REASONS WHY WE DEFEND OUR TERRITORY AGAINST THE QUIMBO HYDROELECTRIC PROJECT AND FOR THE CONSTRUCTION OF AN AGRO-NUTRITIONAL CAMPESINO RESERVE

  1. Of the area to be inundated, 95% of those lands are part of the Amazonian Protectorate Forest Reserve and the Colombian Macizo (Highlands). They are some of the “best agricultural lands in the region… and it would be difficult to establish the same agricultural productivity in the area because of lack of applicable lands”. (Ombudsman´s Office)
  2. Eight community cooperative businesses that produce sorghum, cacao, corn and rice with an annual value of over U$18 million would be lost.
  3. More than 200 campesinos have been displaced by the purchasing of lands, some without proper compensation, over 1,500 affected people have not been included in Emgesa´s census nor are they protected by the State in having their rights recognized.
  4. The affected areas have about 842 HA of riparian forest and tropical dry forest, populations of fish essential for local food security, 103 species of birds, 13 species of reptiles and three species of mammals that are endangered: pacarana, night monkey and neo-tropical river otter.
  5. Hydroelectric energy is not clean or renewable energy: it affects natural life cycles, destroys ichthyo-diversity and produces methane gas and global warming from the decomposition of organic material. It leads to the privatization of water, land and biotic resources as has been recognized by the Global Commission on Dams.
  6. It is a private business that, at the cost of public rights, is being constructed with the argument that the country needs more electricity when “Colombia produces a surplus of energy at 4,761 MW” according to the Banks of Development Initiatives of Antioquia in 2011.

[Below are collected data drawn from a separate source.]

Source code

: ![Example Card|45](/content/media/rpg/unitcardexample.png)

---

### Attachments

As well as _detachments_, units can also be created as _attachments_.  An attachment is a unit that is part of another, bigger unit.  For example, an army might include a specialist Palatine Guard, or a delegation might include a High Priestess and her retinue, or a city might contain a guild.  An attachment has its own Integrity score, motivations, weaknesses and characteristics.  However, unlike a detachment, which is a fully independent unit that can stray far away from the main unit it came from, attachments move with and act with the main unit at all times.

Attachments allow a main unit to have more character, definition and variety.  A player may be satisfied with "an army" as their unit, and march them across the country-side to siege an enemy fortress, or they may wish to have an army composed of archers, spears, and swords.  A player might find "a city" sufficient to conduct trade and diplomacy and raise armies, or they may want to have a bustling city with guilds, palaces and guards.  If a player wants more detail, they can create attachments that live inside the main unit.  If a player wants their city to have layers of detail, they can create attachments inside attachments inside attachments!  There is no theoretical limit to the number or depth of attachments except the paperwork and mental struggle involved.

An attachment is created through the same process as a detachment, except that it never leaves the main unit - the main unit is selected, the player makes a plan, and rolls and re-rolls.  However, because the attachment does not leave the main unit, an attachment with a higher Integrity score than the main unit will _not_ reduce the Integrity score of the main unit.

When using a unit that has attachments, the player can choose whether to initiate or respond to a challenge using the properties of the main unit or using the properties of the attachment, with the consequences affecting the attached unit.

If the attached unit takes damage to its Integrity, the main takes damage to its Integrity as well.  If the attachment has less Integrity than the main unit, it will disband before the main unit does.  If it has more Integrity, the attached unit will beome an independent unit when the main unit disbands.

  7. The exclusion of those affected from participation in the decision-making process, the lack of prior consultation regarding the building of the dam, the change in use of the land and the environmental norms and inconsistent legal procedures in the approving of the Environmental License. Law 160 of 1994 establishes that for the area of the Quimbo each family unit has a right to 30-50 HA if they possess a property of 5 HA or less.

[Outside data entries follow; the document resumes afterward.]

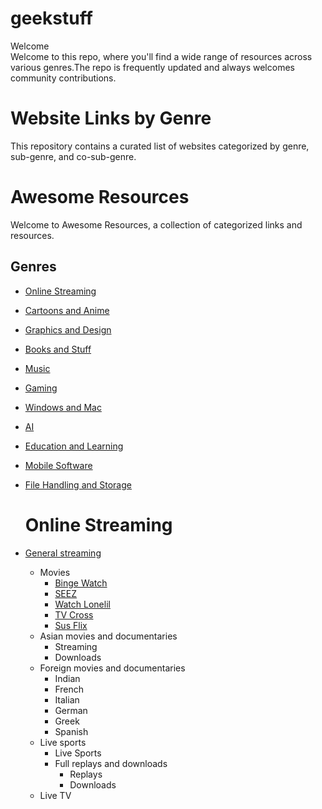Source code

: 
# geekstuff
Welcome
<br>
Welcome to this repo, where you'll find a wide range of resources across various genres.The repo is frequently updated and always welcomes community contributions.
# Website Links by Genre

This repository contains a curated list of websites categorized by genre, sub-genre, and co-sub-genre.

# Awesome Resources

Welcome to Awesome Resources, a collection of categorized links and resources.

## Genres

- [Online Streaming](online_streaming.md)
- [Cartoons and Anime](cartoons_and_anime.md)
- [Graphics and Design](graphics_and_design.md)
- [Books and Stuff](books_and_stuff.md)
- [Music](music.md)
- [Gaming](gaming.md)
- [Windows and Mac](windows_and_mac.md)
- [AI](ai.md)
- [Education and Learning](education_and_learning.md)
- [Mobile Software](mobile_software.md)
- [File Handling and Storage](file_handling_and_storage.md)

  # Online Streaming

- [General streaming](#)
  - Movies
    - [Binge Watch](https://bingewatch.to/home)
    - [SEEZ](https://seez.su/)
    - [Watch Lonelil](https://watch.lonelil.com/)
    - [TV Cross](https://tv.cross.moe/)
    - [Sus Flix](https://susflix.tv/)
  - Asian movies and documentaries
    - Streaming
    - Downloads
  - Foreign movies and documentaries
    - Indian
    - French
    - Italian
    - German
    - Greek
    - Spanish
  - Live sports
    - Live Sports
    - Full replays and downloads
      - Replays
      - Downloads
  - Live TV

  8. The Comptroller’s Office of the Republic, the Colombian Institute of Anthropology and Natural History-INCANH, the National Anticorruption Unit, the new Unit of Environmental Crimes of the Attorney General and the Mayor of Bogotá have all investigated and followed the Quimbo Hydroelectric Project for destruction of the environment and archaeological remains, social and psychological trauma, destruction of local production chains and social fabric, the violation of all the fundamental rights of the affected population and putting at risk the resources of the State and life and well-being of the inhabitants of the region.
  9. The construction of an Agro-Nutritional Campesino Reserve subsidized by the state as an alternative and renewable energy model that guarantees access to resources such as land, water, defense of campesino economies, the right to work, the conservation of social fabric, the preservation of strategic ecosystems, the conservation of the territory as a public good and the participation of the communities in the creation and verification of the plans that secures the holistic and integral bettering of the quality of life of this very same population.
  10. Endesa-Enel and the Government have lied, stigmatized, criminalized peaceful protest and violently displaced the affected as a response to early arguments.

Asoquimbo has been in…

·         Italy on April 29, 2012 subscribed to the “International Campaign against Enel´s Energy Model” with over 50 organizations from all over the world.
·         In Gigante and Garzón on June 1st a meeting with council members to promote a Popular Consulta as stated in Article 53 of Law 134 of 1994.
·         In Paicol, Huila on June 6th in a meeting with the 14 Parishes of the Vicaria of San Sebastian, invited by Monseñor Jaime Tovar, to share Asoquimbo´s arguments and invite to participate in the Festival of the Sun.
·         In La Guajira on June 7th  & 8th for a Forum on Mega-Mining regarding the diverting of the Rancheria River and for the Defense of the Territory and new sovereign and autonomous Mining-Energy-Agricultural policies.